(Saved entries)
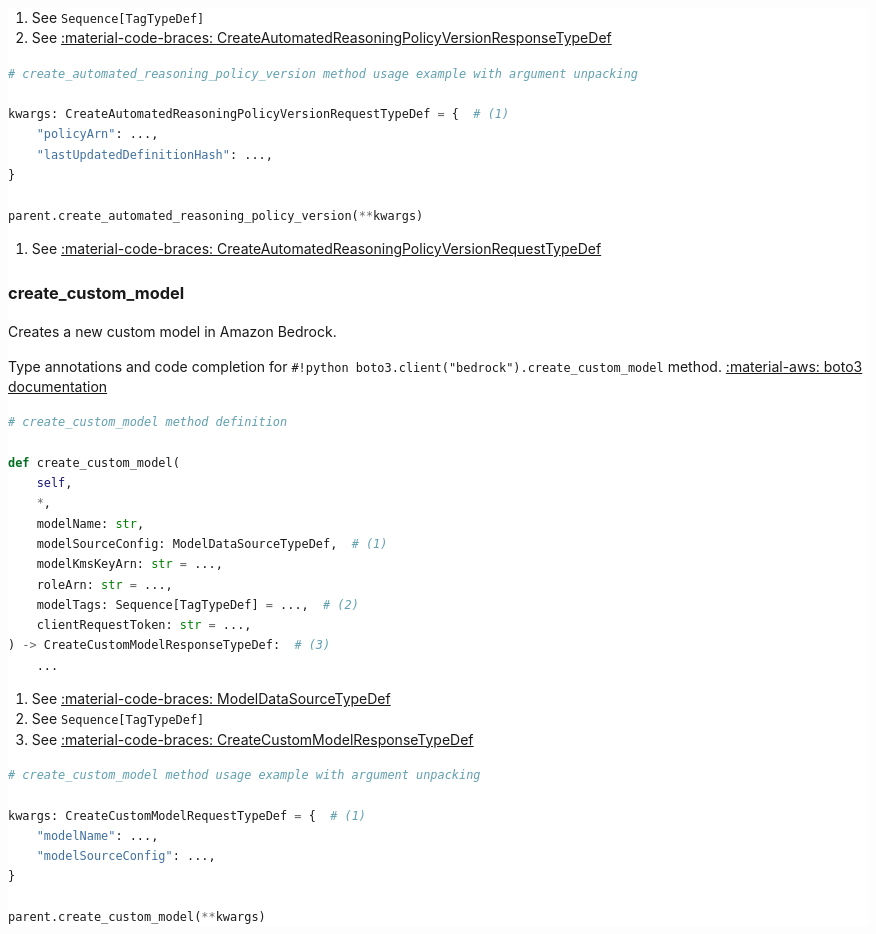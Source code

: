 1. See `Sequence[TagTypeDef]`
2. See [:material-code-braces: CreateAutomatedReasoningPolicyVersionResponseTypeDef](./type_defs.md#createautomatedreasoningpolicyversionresponsetypedef)


```python
# create_automated_reasoning_policy_version method usage example with argument unpacking

kwargs: CreateAutomatedReasoningPolicyVersionRequestTypeDef = {  # (1)
    "policyArn": ...,
    "lastUpdatedDefinitionHash": ...,
}

parent.create_automated_reasoning_policy_version(**kwargs)
```

1. See [:material-code-braces: CreateAutomatedReasoningPolicyVersionRequestTypeDef](./type_defs.md#createautomatedreasoningpolicyversionrequesttypedef)

### create\_custom\_model

Creates a new custom model in Amazon Bedrock.

Type annotations and code completion for `#!python boto3.client("bedrock").create_custom_model` method.
[:material-aws: boto3 documentation](https://boto3.amazonaws.com/v1/documentation/api/latest/reference/services/bedrock/client/create_custom_model.html)

```python
# create_custom_model method definition

def create_custom_model(
    self,
    *,
    modelName: str,
    modelSourceConfig: ModelDataSourceTypeDef,  # (1)
    modelKmsKeyArn: str = ...,
    roleArn: str = ...,
    modelTags: Sequence[TagTypeDef] = ...,  # (2)
    clientRequestToken: str = ...,
) -> CreateCustomModelResponseTypeDef:  # (3)
    ...
```

1. See [:material-code-braces: ModelDataSourceTypeDef](./type_defs.md#modeldatasourcetypedef)
2. See `Sequence[TagTypeDef]`
3. See [:material-code-braces: CreateCustomModelResponseTypeDef](./type_defs.md#createcustommodelresponsetypedef)


```python
# create_custom_model method usage example with argument unpacking

kwargs: CreateCustomModelRequestTypeDef = {  # (1)
    "modelName": ...,
    "modelSourceConfig": ...,
}

parent.create_custom_model(**kwargs)
```
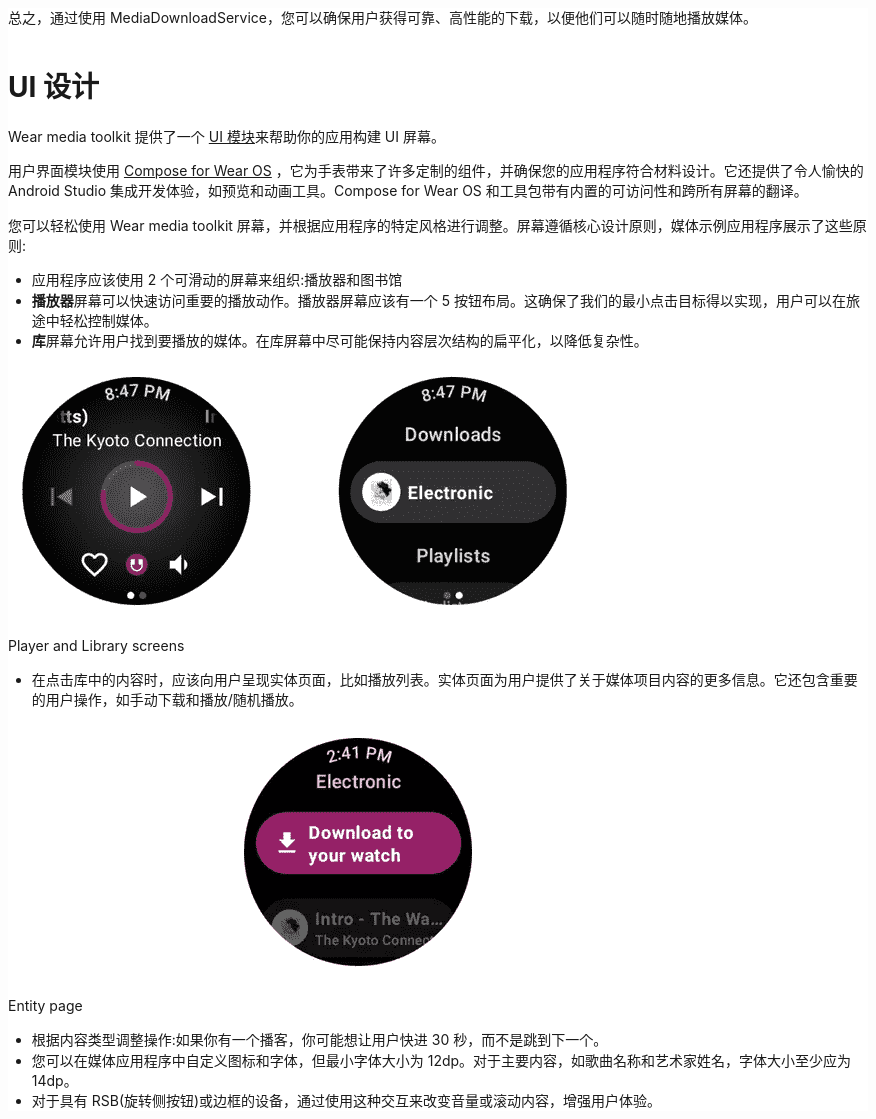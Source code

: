 总之，通过使用 MediaDownloadService，您可以确保用户获得可靠、高性能的下载，以便他们可以随时随地播放媒体。

# UI 设计

Wear media toolkit 提供了一个 [UI 模块](https://github.com/google/horologist/tree/main/media-ui)来帮助你的应用构建 UI 屏幕。

用户界面模块使用 [Compose for Wear OS](https://developer.android.com/training/wearables/compose) ，它为手表带来了许多定制的组件，并确保您的应用程序符合材料设计。它还提供了令人愉快的 Android Studio 集成开发体验，如预览和动画工具。Compose for Wear OS 和工具包带有内置的可访问性和跨所有屏幕的翻译。

您可以轻松使用 Wear media toolkit 屏幕，并根据应用程序的特定风格进行调整。屏幕遵循核心设计原则，媒体示例应用程序展示了这些原则:

*   应用程序应该使用 2 个可滑动的屏幕来组织:播放器和图书馆
*   **播放器**屏幕可以快速访问重要的播放动作。播放器屏幕应该有一个 5 按钮布局。这确保了我们的最小点击目标得以实现，用户可以在旅途中轻松控制媒体。
*   **库**屏幕允许用户找到要播放的媒体。在库屏幕中尽可能保持内容层次结构的扁平化，以降低复杂性。

![](img/5f71958aa99f6df4c488e62f9d4d1dc4.png)

Player and Library screens

*   在点击库中的内容时，应该向用户呈现实体页面，比如播放列表。实体页面为用户提供了关于媒体项目内容的更多信息。它还包含重要的用户操作，如手动下载和播放/随机播放。

![](img/cf76954009915f074c46714c1eccdbc9.png)

Entity page

*   根据内容类型调整操作:如果你有一个播客，你可能想让用户快进 30 秒，而不是跳到下一个。
*   您可以在媒体应用程序中自定义图标和字体，但最小字体大小为 12dp。对于主要内容，如歌曲名称和艺术家姓名，字体大小至少应为 14dp。
*   对于具有 RSB(旋转侧按钮)或边框的设备，通过使用这种交互来改变音量或滚动内容，增强用户体验。
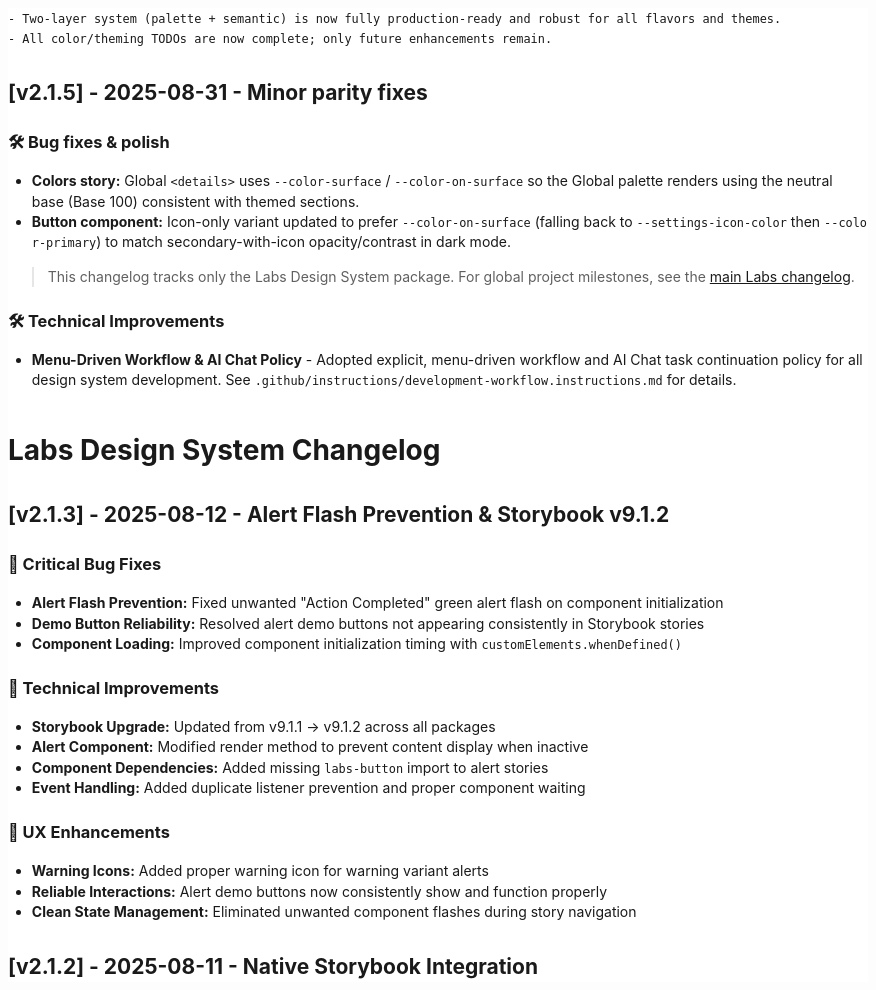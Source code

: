 	- Two-layer system (palette + semantic) is now fully production-ready and robust for all flavors and themes.
	- All color/theming TODOs are now complete; only future enhancements remain.

## [v2.1.5] - 2025-08-31 - Minor parity fixes

### 🛠️ Bug fixes & polish
- **Colors story:** Global `<details>` uses `--color-surface` / `--color-on-surface` so the Global palette renders using the neutral base (Base 100) consistent with themed sections.
- **Button component:** Icon-only variant updated to prefer `--color-on-surface` (falling back to `--settings-icon-color` then `--color-primary`) to match secondary-with-icon opacity/contrast in dark mode.



> This changelog tracks only the Labs Design System package. For global project milestones, see the [main Labs changelog](../CHANGELOG.md).

### 🛠️ Technical Improvements
- **Menu-Driven Workflow & AI Chat Policy** - Adopted explicit, menu-driven workflow and AI Chat task continuation policy for all design system development. See `.github/instructions/development-workflow.instructions.md` for details.
# Labs Design System Changelog

## [v2.1.3] - 2025-08-12 - Alert Flash Prevention & Storybook v9.1.2

### 🐛 Critical Bug Fixes
- **Alert Flash Prevention:** Fixed unwanted "Action Completed" green alert flash on component initialization
- **Demo Button Reliability:** Resolved alert demo buttons not appearing consistently in Storybook stories
- **Component Loading:** Improved component initialization timing with `customElements.whenDefined()`

### 🔧 Technical Improvements
- **Storybook Upgrade:** Updated from v9.1.1 → v9.1.2 across all packages
- **Alert Component:** Modified render method to prevent content display when inactive
- **Component Dependencies:** Added missing `labs-button` import to alert stories
- **Event Handling:** Added duplicate listener prevention and proper component waiting

### 🎨 UX Enhancements
- **Warning Icons:** Added proper warning icon for warning variant alerts
- **Reliable Interactions:** Alert demo buttons now consistently show and function properly
- **Clean State Management:** Eliminated unwanted component flashes during story navigation

## [v2.1.2] - 2025-08-11 - Native Storybook Integration
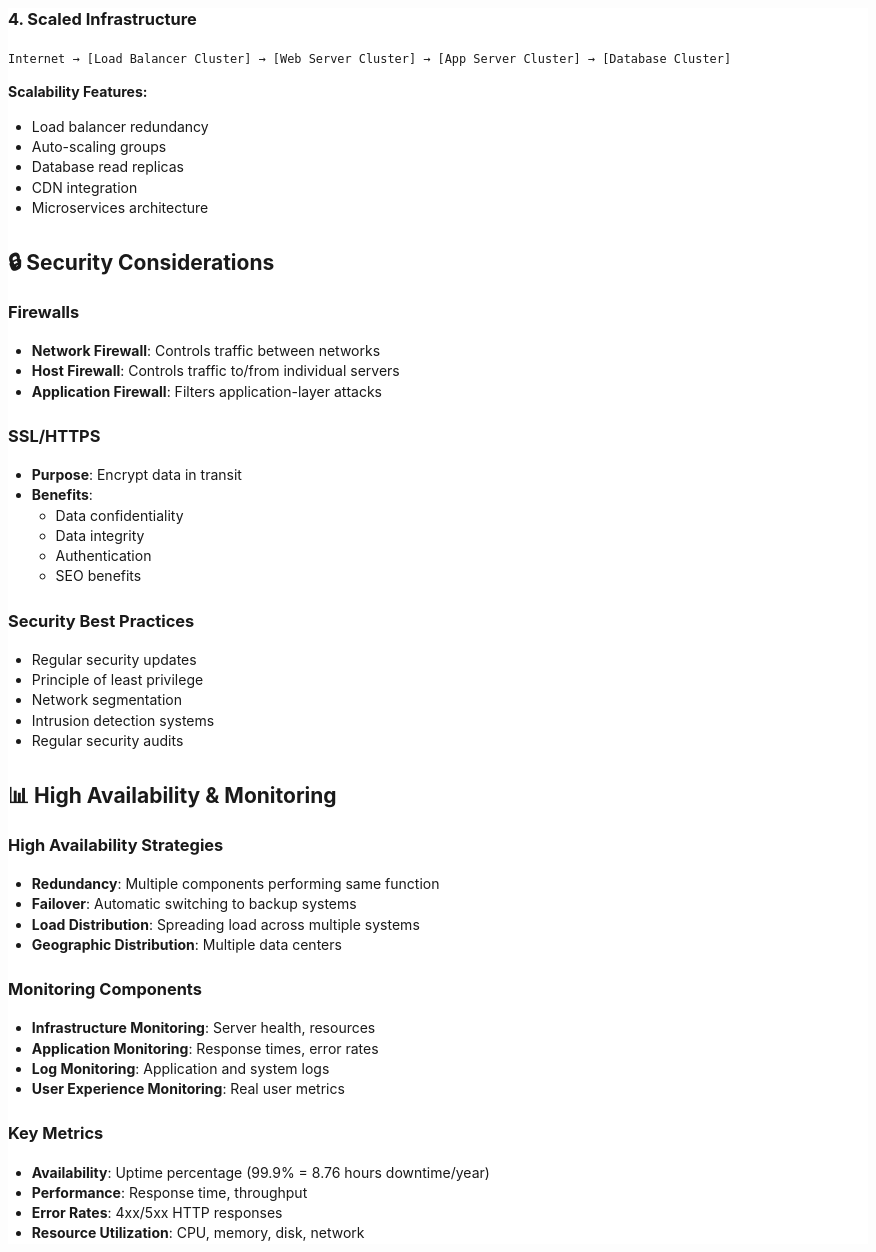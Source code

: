 ### 4. Scaled Infrastructure
```
Internet → [Load Balancer Cluster] → [Web Server Cluster] → [App Server Cluster] → [Database Cluster]
```
**Scalability Features:**
- Load balancer redundancy
- Auto-scaling groups
- Database read replicas
- CDN integration
- Microservices architecture

## 🔒 Security Considerations

### Firewalls
- **Network Firewall**: Controls traffic between networks
- **Host Firewall**: Controls traffic to/from individual servers
- **Application Firewall**: Filters application-layer attacks

### SSL/HTTPS
- **Purpose**: Encrypt data in transit
- **Benefits**:
  - Data confidentiality
  - Data integrity
  - Authentication
  - SEO benefits

### Security Best Practices
- Regular security updates
- Principle of least privilege
- Network segmentation
- Intrusion detection systems
- Regular security audits

## 📊 High Availability & Monitoring

### High Availability Strategies
- **Redundancy**: Multiple components performing same function
- **Failover**: Automatic switching to backup systems
- **Load Distribution**: Spreading load across multiple systems
- **Geographic Distribution**: Multiple data centers

### Monitoring Components
- **Infrastructure Monitoring**: Server health, resources
- **Application Monitoring**: Response times, error rates
- **Log Monitoring**: Application and system logs
- **User Experience Monitoring**: Real user metrics

### Key Metrics
- **Availability**: Uptime percentage (99.9% = 8.76 hours downtime/year)
- **Performance**: Response time, throughput
- **Error Rates**: 4xx/5xx HTTP responses
- **Resource Utilization**: CPU, memory, disk, network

WHAT YOU NEED TO DO — Pull every line containing "method" out of the data above.

ANSWER SPACE —
# create_automated_reasoning_policy_version method usage example with argument unpacking
Type annotations and code completion for `#!python boto3.client("bedrock").create_custom_model` method.
# create_custom_model method definition
# create_custom_model method usage example with argument unpacking
- **Alert Component:** Modified render method to prevent content display when inactive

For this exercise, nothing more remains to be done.